## Task
From the data that follows, copy every line holding the string "documentation".

## Records to process
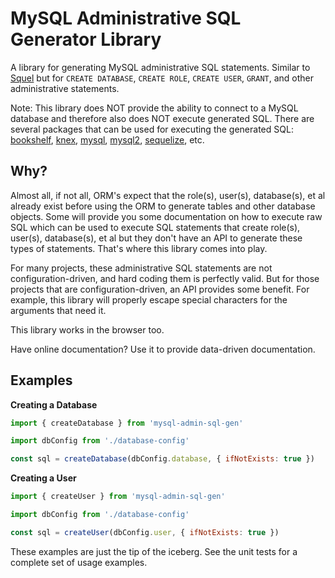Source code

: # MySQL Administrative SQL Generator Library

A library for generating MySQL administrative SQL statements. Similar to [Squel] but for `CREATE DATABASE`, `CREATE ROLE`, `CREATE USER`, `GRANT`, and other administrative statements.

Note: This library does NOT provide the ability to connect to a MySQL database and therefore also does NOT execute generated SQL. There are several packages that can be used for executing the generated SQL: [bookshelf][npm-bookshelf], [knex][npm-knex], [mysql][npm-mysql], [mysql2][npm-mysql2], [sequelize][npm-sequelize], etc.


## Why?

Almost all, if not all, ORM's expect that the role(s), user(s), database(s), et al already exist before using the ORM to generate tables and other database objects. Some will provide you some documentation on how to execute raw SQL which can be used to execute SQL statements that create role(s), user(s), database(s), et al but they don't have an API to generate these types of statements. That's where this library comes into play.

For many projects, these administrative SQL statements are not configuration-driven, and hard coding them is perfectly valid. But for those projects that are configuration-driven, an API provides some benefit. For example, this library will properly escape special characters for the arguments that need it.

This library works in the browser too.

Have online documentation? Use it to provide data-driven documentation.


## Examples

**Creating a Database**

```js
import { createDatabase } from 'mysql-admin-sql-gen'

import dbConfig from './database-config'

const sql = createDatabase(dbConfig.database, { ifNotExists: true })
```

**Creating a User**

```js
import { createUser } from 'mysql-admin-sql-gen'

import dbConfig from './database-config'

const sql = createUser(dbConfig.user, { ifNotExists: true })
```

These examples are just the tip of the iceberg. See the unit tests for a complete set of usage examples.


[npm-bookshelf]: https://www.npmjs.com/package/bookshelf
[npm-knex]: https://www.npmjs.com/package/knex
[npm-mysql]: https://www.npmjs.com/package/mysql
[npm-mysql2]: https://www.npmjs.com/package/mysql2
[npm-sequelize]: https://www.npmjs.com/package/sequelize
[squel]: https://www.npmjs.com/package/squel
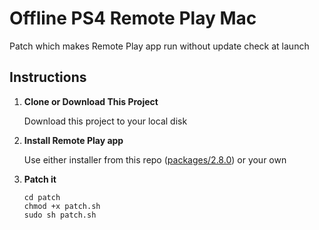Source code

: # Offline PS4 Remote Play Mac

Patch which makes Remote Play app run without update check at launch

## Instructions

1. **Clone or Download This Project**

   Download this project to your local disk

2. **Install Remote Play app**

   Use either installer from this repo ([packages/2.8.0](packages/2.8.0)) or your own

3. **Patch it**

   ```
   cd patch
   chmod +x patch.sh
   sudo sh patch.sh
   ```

## Response to the exercise
Almost all, if not all, ORM's expect that the role(s), user(s), database(s), et al already exist before using the ORM to generate tables and other database objects. Some will provide you some documentation on how to execute raw SQL which can be used to execute SQL statements that create role(s), user(s), database(s), et al but they don't have an API to generate these types of statements. That's where this library comes into play.
Have online documentation? Use it to provide data-driven documentation.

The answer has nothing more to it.